● The task:
The required answer is an exact copy of every line from the beginning of the entries through the line with "3. Atlasiet **Saglabāt**", with all pictures omitted.
::::::::::
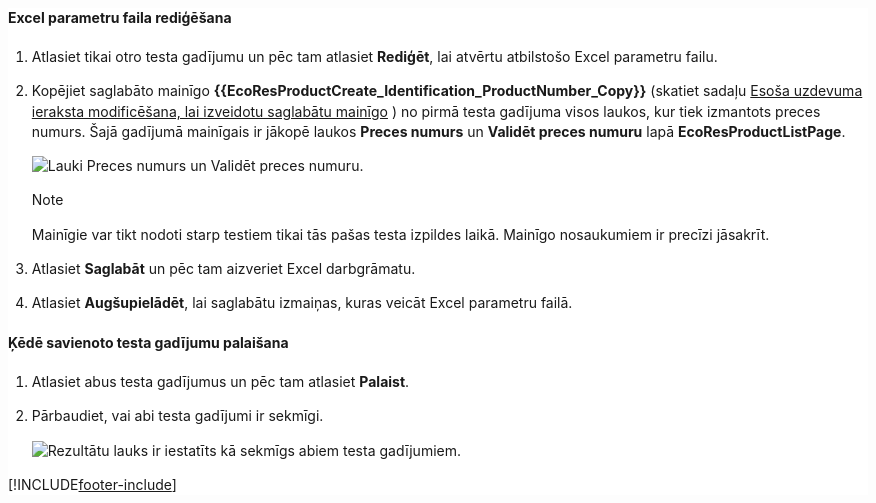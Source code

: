 #### <a name="edit-the-excel-parameter-file"></a>Excel parametru faila rediģēšana

1. Atlasiet tikai otro testa gadījumu un pēc tam atlasiet **Rediģēt**, lai atvērtu atbilstošo Excel parametru failu.
2. Kopējiet saglabāto mainīgo **{{EcoResProductCreate\_Identification\_ProductNumber\_Copy}}** (skatiet sadaļu [Esoša uzdevuma ieraksta modificēšana, lai izveidotu saglabātu mainīgo](#modify-an-existing-task-recording-to-create-a-saved-variable) ) no pirmā testa gadījuma visos laukos, kur tiek izmantots preces numurs. Šajā gadījumā mainīgais ir jākopē laukos **Preces numurs** un **Validēt preces numuru** lapā **EcoResProductListPage**.

    ![Lauki Preces numurs un Validēt preces numuru.](./media/setup_rsa_tool_104.png)

    > [!NOTE]
    > Mainīgie var tikt nodoti starp testiem tikai tās pašas testa izpildes laikā. Mainīgo nosaukumiem ir precīzi jāsakrīt.

3. Atlasiet **Saglabāt** un pēc tam aizveriet Excel darbgrāmatu.
4. Atlasiet **Augšupielādēt**, lai saglabātu izmaiņas, kuras veicāt Excel parametru failā.

#### <a name="run-the-chained-test-cases"></a>Ķēdē savienoto testa gadījumu palaišana

1. Atlasiet abus testa gadījumus un pēc tam atlasiet **Palaist**.
2. Pārbaudiet, vai abi testa gadījumi ir sekmīgi.

    ![Rezultātu lauks ir iestatīts kā sekmīgs abiem testa gadījumiem.](./media/setup_rsa_tool_105.png)


[!INCLUDE[footer-include](../../../../includes/footer-banner.md)]
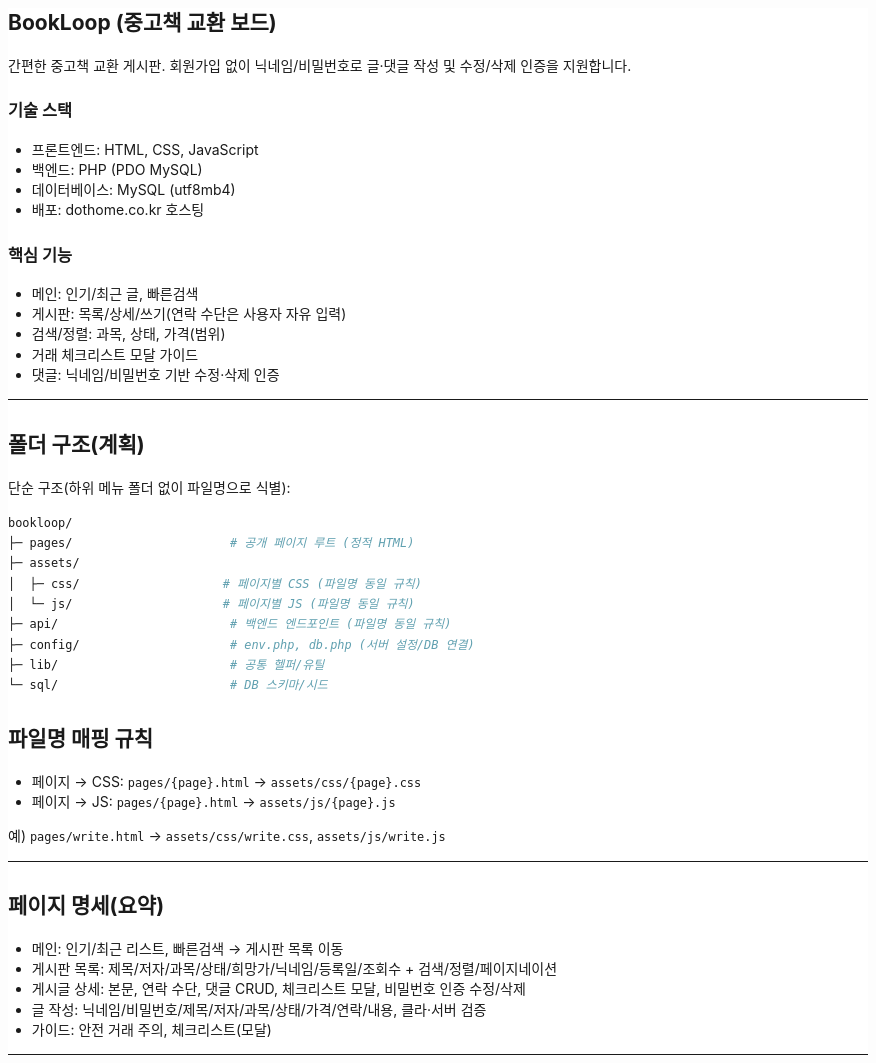 ## BookLoop (중고책 교환 보드)

간편한 중고책 교환 게시판. 회원가입 없이 닉네임/비밀번호로 글·댓글 작성 및 수정/삭제 인증을 지원합니다.

### 기술 스택
- 프론트엔드: HTML, CSS, JavaScript
- 백엔드: PHP (PDO MySQL)
- 데이터베이스: MySQL (utf8mb4)
- 배포: dothome.co.kr 호스팅

### 핵심 기능
- 메인: 인기/최근 글, 빠른검색
- 게시판: 목록/상세/쓰기(연락 수단은 사용자 자유 입력)
- 검색/정렬: 과목, 상태, 가격(범위)
- 거래 체크리스트 모달 가이드
- 댓글: 닉네임/비밀번호 기반 수정·삭제 인증

---

## 폴더 구조(계획)

단순 구조(하위 메뉴 폴더 없이 파일명으로 식별):

```bash
bookloop/
├─ pages/                      # 공개 페이지 루트 (정적 HTML)
├─ assets/
│  ├─ css/                    # 페이지별 CSS (파일명 동일 규칙)
│  └─ js/                     # 페이지별 JS (파일명 동일 규칙)
├─ api/                        # 백엔드 엔드포인트 (파일명 동일 규칙)
├─ config/                     # env.php, db.php (서버 설정/DB 연결)
├─ lib/                        # 공통 헬퍼/유틸
└─ sql/                        # DB 스키마/시드
```

## 파일명 매핑 규칙
- 페이지 → CSS: `pages/{page}.html` → `assets/css/{page}.css`
- 페이지 → JS:  `pages/{page}.html` → `assets/js/{page}.js`

예) `pages/write.html` → `assets/css/write.css`, `assets/js/write.js`

---

## 페이지 명세(요약)
- 메인: 인기/최근 리스트, 빠른검색 → 게시판 목록 이동
- 게시판 목록: 제목/저자/과목/상태/희망가/닉네임/등록일/조회수 + 검색/정렬/페이지네이션
- 게시글 상세: 본문, 연락 수단, 댓글 CRUD, 체크리스트 모달, 비밀번호 인증 수정/삭제
- 글 작성: 닉네임/비밀번호/제목/저자/과목/상태/가격/연락/내용, 클라·서버 검증
- 가이드: 안전 거래 주의, 체크리스트(모달)

---
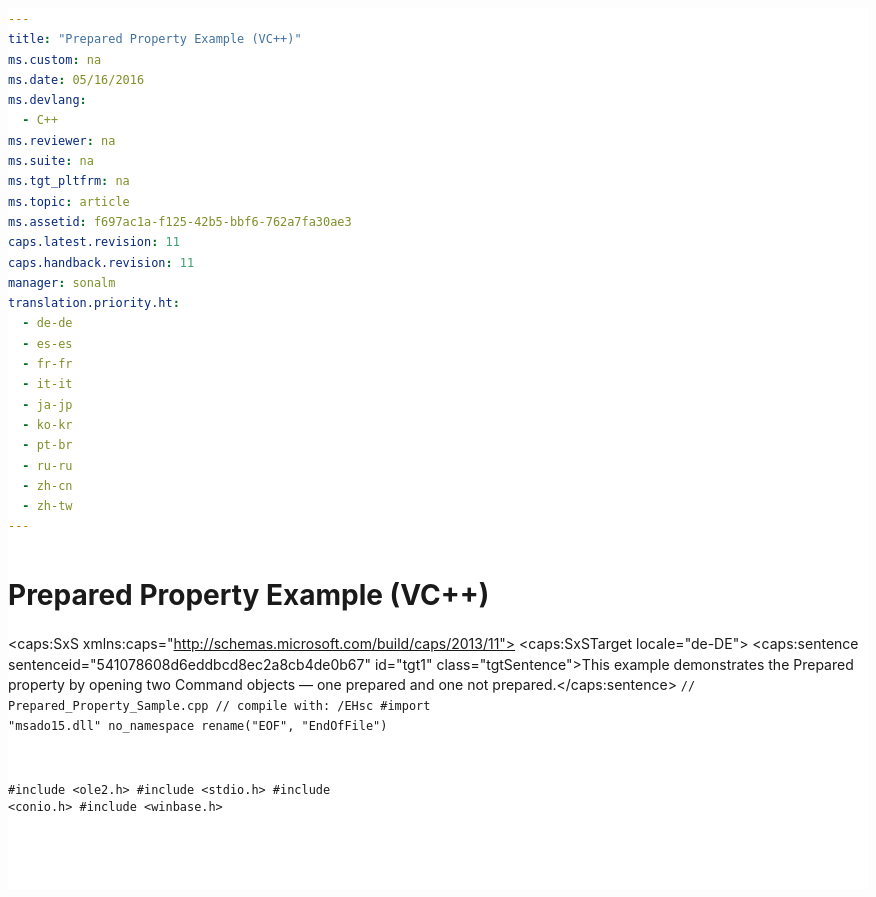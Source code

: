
 ```yaml
---
title: "Prepared Property Example (VC++)"
ms.custom: na
ms.date: 05/16/2016
ms.devlang: 
  - C++
ms.reviewer: na
ms.suite: na
ms.tgt_pltfrm: na
ms.topic: article
ms.assetid: f697ac1a-f125-42b5-bbf6-762a7fa30ae3
caps.latest.revision: 11
caps.handback.revision: 11
manager: sonalm
translation.priority.ht: 
  - de-de
  - es-es
  - fr-fr
  - it-it
  - ja-jp
  - ko-kr
  - pt-br
  - ru-ru
  - zh-cn
  - zh-tw
---
```

# Prepared Property Example (VC++)
<?xml version="1.0" encoding="utf-8"?>
<caps:SxS xmlns:caps="http://schemas.microsoft.com/build/caps/2013/11">
  <caps:SxSTarget locale="de-DE">
    <developerReferenceWithoutSyntaxDocument xsi:schemaLocation="http://ddue.schemas.microsoft.com/authoring/2003/5 http://dduestorage.blob.core.windows.net/ddueschema/developer.xsd" xmlns="http://ddue.schemas.microsoft.com/authoring/2003/5" xmlns:xlink="http://www.w3.org/1999/xlink" xmlns:xsi="http://www.w3.org/2001/XMLSchema-instance">
      <introduction>
        <para>
          <caps:sentence sentenceid="541078608d6eddbcd8ec2a8cb4de0b67" id="tgt1" class="tgtSentence">This example demonstrates the <legacyLink xlink:href="11ca8825-765e-4bb4-a6ce-3f6564ad8755">Prepared</legacyLink> property by opening two <legacyLink xlink:href="a02c22fb-542d-465e-a629-30fd59dcbebf">Command</legacyLink> objects — one prepared and one not prepared.</caps:sentence>
        </para>
      </introduction>
      <codeExample>
        <code>// Prepared_Property_Sample.cpp
// compile with: /EHsc
#import "msado15.dll" no_namespace rename("EOF", "EndOfFile")

#include &lt;ole2.h&gt;
#include &lt;stdio.h&gt;
#include &lt;conio.h&gt;
#include &lt;winbase.h&gt;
::::::::::
● Reply to the exercise:
Source code

: #### <a name="edit-the-excel-parameter-file"></a>Excel parametru faila rediģēšana

1. Atlasiet tikai otro testa gadījumu un pēc tam atlasiet **Rediģēt**, lai atvērtu atbilstošo Excel parametru failu.
2. Kopējiet saglabāto mainīgo **{{EcoResProductCreate\_Identification\_ProductNumber\_Copy}}** (skatiet sadaļu [Esoša uzdevuma ieraksta modificēšana, lai izveidotu saglabātu mainīgo](#modify-an-existing-task-recording-to-create-a-saved-variable) ) no pirmā testa gadījuma visos laukos, kur tiek izmantots preces numurs. Šajā gadījumā mainīgais ir jākopē laukos **Preces numurs** un **Validēt preces numuru** lapā **EcoResProductListPage**.

    ![Lauki Preces numurs un Validēt preces numuru.](./media/setup_rsa_tool_104.png)

    > [!NOTE]
    > Mainīgie var tikt nodoti starp testiem tikai tās pašas testa izpildes laikā. Mainīgo nosaukumiem ir precīzi jāsakrīt.

3. Atlasiet **Saglabāt** un pēc tam aizveriet Excel darbgrāmatu.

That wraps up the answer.